Guatemala
We have visited and worked with our Guatemalan partners at Primavera for the past nine years, and have been stunned by the beauty of both the coffees they have been sourcing, and of this captivating country. The variance of flavour profiles is impressive, and seems to continue widening; a palette of expressions generated by the varying routines, varietal choices and processing protocols used by the many small producers here, along with varying micro-climates across Guatemala’s many landscapes.
Huehuetenango is located in the north-western highlands of Guatemala, and borders with Mexico. It is home to the highest altitudes in all of Central America, due to the presence of the Sierra de los Cuchumatanes mountain range, which peaks at 3837 masl. This creates lots of high altitude land to grow high-quality coffee, an important crop in an area where agriculture is the largest industry.

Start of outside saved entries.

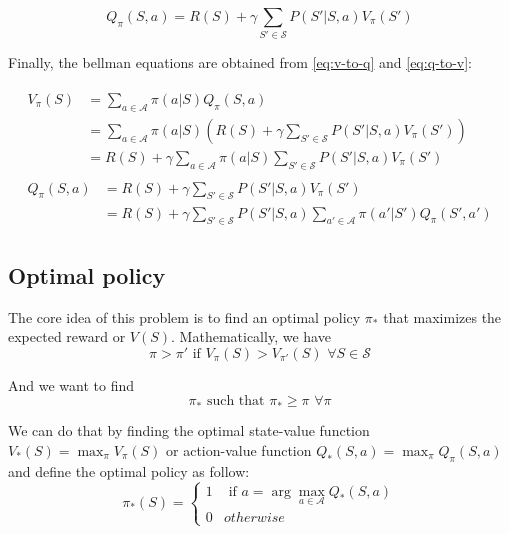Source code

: \documentclass[
  a4paper, xcolor = usenames,dvipsnames]{article}
\begin{document}
\begin{equation}
Q_{\pi}(S, a) = R(S) + \gamma \sum_{S' \in \mathcal{S}} P(S' | S, a) V_{\pi}(S')
\label{eq:q-to-v}
\end{equation}

Finally, the bellman equations are obtained from \eqref{eq:v-to-q} and \eqref{eq:q-to-v}:

\begin{align}
\begin{split}
V_{\pi}(S) {}&= \sum_{a \in \mathcal{A}} \pi(a | S) Q_{\pi}(S, a) \\
  &= \sum_{a \in \mathcal{A}} \pi(a | S) (R(S) + \gamma \sum_{S' \in \mathcal{S}} P(S' | S, a) V_{\pi}(S')) \\
  &= R(S) + \gamma \sum_{a \in \mathcal{A}} \pi(a | S) \sum_{S' \in \mathcal{S}} P(S' | S, a) V_{\pi}(S')
\label{eq:bellman-v-1}
\end{split} \\
\begin{split}
Q_{\pi}(S, a) {}&= R(S) + \gamma \sum_{S' \in \mathcal{S}} P(S' | S, a) V_{\pi}(S') \\
  &= R(S) + \gamma \sum_{S' \in \mathcal{S}} P(S' | S, a) \sum_{a' \in \mathcal{A}} \pi(a' | S') Q_{\pi}(S', a')
\label{eq:bellman-q-1}
\end{split}
\end{align}

\hypertarget{optimal-policy}{%
\subsection{Optimal policy}\label{optimal-policy}}

The core idea of this problem is to find an optimal policy \(\pi_{*}\) that maximizes the expected reward or \(V(S)\). Mathematically, we have
\[
\pi > \pi' \text{ if } V_{\pi}(S) > V_{\pi'}(S) \,\, \forall S \in \mathcal{S}
\]

And we want to find
\[
\pi_{*} \text{ such that } \pi_{*} \ge \pi \,\, \forall \pi
\]

We can do that by finding the optimal state-value function \(V_{*}(S) = \max_{\pi} V_{\pi}(S)\) or action-value function \(Q_{*}(S, a) = \max_{\pi} Q_{\pi}(S, a)\) and define the optimal policy as follow:
\[
\pi_{*}(S) = \begin{cases}
1 & \text{ if } a = \arg\max_{a \in \mathcal{A}} Q_{*}(S, a) \\
0 & otherwise
\end{cases}
\]
\end{document}

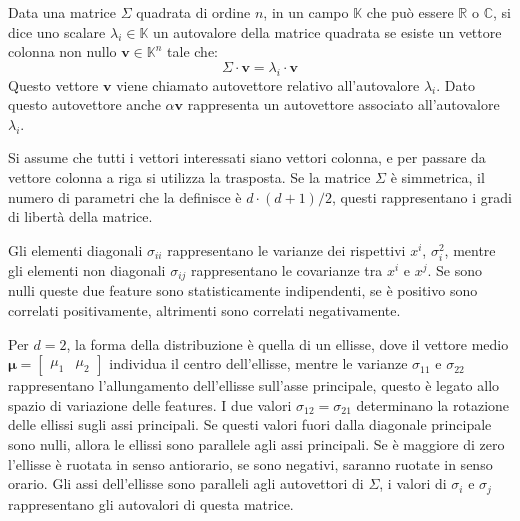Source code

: \documentclass{article}
\numberwithin{equation}{subsection}
\newcommand{\vect}[1]{\boldsymbol{\mathbf{#1}}}
\begin{document}
Data una matrice $\Sigma$ quadrata di ordine $n$, in un campo $\mathbb{K}$ che può essere $\mathbb{R}$ o $\mathbb{C}$, si dice uno scalare $\lambda_i\in\mathbb{K}$ un autovalore della matrice quadrata se esiste un vettore colonna non nullo $\vect{v}\in\mathbb{K}^n$ tale che:
\begin{equation*}
    \Sigma\cdot\vect{v}=\lambda_i\cdot\vect{v}
\end{equation*}
Questo vettore $\vect{v}$ viene chiamato autovettore relativo all'autovalore $\lambda_i$. 
Dato questo autovettore anche $\alpha\vect{v}$ rappresenta un autovettore associato all'autovalore $\lambda_i$. 

Si assume che tutti i vettori interessati siano vettori colonna, e per passare da vettore colonna a riga si utilizza la trasposta. Se la matrice $\Sigma$ è simmetrica, il numero di 
parametri che la definisce è $d\cdot(d+1)/2$, questi rappresentano i gradi di libertà della matrice. 

Gli elementi diagonali $\sigma_{ii}$ rappresentano le varianze dei rispettivi $x^i$, $\sigma_i^2$, mentre gli elementi non diagonali $\sigma_{ij}$ rappresentano le covarianze tra $x^i$ e $x^j$. Se sono nulli queste due feature sono statisticamente indipendenti, se è positivo sono correlati positivamente, altrimenti sono correlati negativamente. 

Per $d=2$, la forma della distribuzione è quella di un ellisse, dove il vettore medio $\vect{\mu}=\begin{bmatrix}\mu_1&\mu_2\end{bmatrix}$ individua il centro dell'ellisse, mentre le varianze $\sigma_{11}$ e $\sigma_{22}$ rappresentano l'allungamento dell'ellisse sull'asse 
principale, questo è legato allo spazio di variazione delle features. 
I due valori $\sigma_{12}=\sigma_{21}$ determinano la rotazione delle ellissi sugli assi principali. Se questi valori fuori dalla diagonale principale sono nulli, allora le ellissi sono parallele agli assi principali. Se è maggiore di zero l'ellisse è ruotata in senso antiorario, se sono negativi, saranno ruotate in senso orario. 
Gli assi dell'ellisse sono paralleli agli autovettori di $\Sigma$, i valori di $\sigma_i$ e $\sigma_j$ rappresentano gli autovalori di questa matrice. 
\end{document}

These high altitudes also lead to very beautiful scenery, something the area is known for, but also to a remoteness not found elsewhere in Guatemala. 9 different ancient Mayan dialects are still spoken here, and the region is home to some of the best preserved examples of Mayan architecture.
Baltazar Mendez
A long drive up into the mountains from Concepción Huista, one of the larger towns in the area, lies Baltazar Mendez’s farm. Here in the Huista micro-region, the landscape is dominated by very small-scale farms and the Mendez family farm is no different, at only 1.1 hectares. Growing and selling coffee provides the main income for the family, like many others in this remote and agriculturally dependent region. They have named the farm Q’antxabina’, the local dialect word for the Guachipilin tree, which provides much of the shade on the farm.
Just a few years ago, Baltazar settled back in Guatemala to start farming with his family, after years as a migrant worker in the US. He sought out the Primavera program in the Huista area, gaining vital knowledge in order to increase and stabilise his income from coffee.
Like many rural farmers, Baltazar is motivated to earn more in order to give his children better opportunities than he had. The family do all of the farm work themselves, transporting baskets of cherry back to their small mill on horseback. Here, they are de-pulped directly and fermented in tanks until the mucilage is broken down. The conditions high in the tropical Guatemalan highlands, characterised by high humidity and cool temperatures, lead to a long, slow fermentation of around 40 hours.
This leads to a crisp and complex expression in Baltazar’s coffee, with notes of red grape balanced by a rich toffee-like sweetness, before a black tea finish.
Las Gardenias
This lot was grown by Eddy Lopez in Huehuetenango, a region we have become rather familiar with over the past few harvest seasons. However, Eddy’s farm Las Gardenias is located near the town of Malacatancito, further south than many of the other producers we have worked with, and not far from the regional capital, Huehuetenango City. The climate here is similar, but there is far greater access to resources and knowledge, allowing Eddy to establish a very different business to those seen in rural northern Huehuetenango.
He has a larger farm, and has been able to invest in environmental measures and unique varietals in order to differentiate himself from other farmers in the region. The local environment is carefully preserved, with native shade trees, and minimal chemical inputs used. He has been able to conserve the habitat of local wildlife on the farm, including that of Guatemala’s national bird, the Quetzal.
Eddy has even invested in certifications in order to cement his environmental work, recently having achieved Rainforest Alliance status on the farm. This lot is of the Geisha varietal, which is starting to be seen more often in Huehuetenango, but still rather rare. Another way Eddy differentiates himself is through processing; this is the only natural lot we have purchased from Huehuetenango for this harvest cycle.
The floral aromas of the Geisha varietal come through in the cup, followed by ripe currant notes and a deep and caramel-like sweetness enhanced by Eddy’s careful natural processing.
Coffees from Guatemala have become a summer favourite for us here in the roastery.
Coming into season at around the same time as Kenyan and Ethiopian lots, these are the perfect penchant to the bright and bombastic flavours of Africa. Most are deeply sweet, with richer flavours of dried fruit, often lifted by complex wine-like acidity. The palette of high quality profiles we find in Guatemala is a testament to the hard work and dedication of the producers under differing circumstances across the country, and to the commitment shown to all of them by our partners at Primavera, in access to market, and in their everyday agronomic support on the ground. We hope you enjoy all of their hard work this month.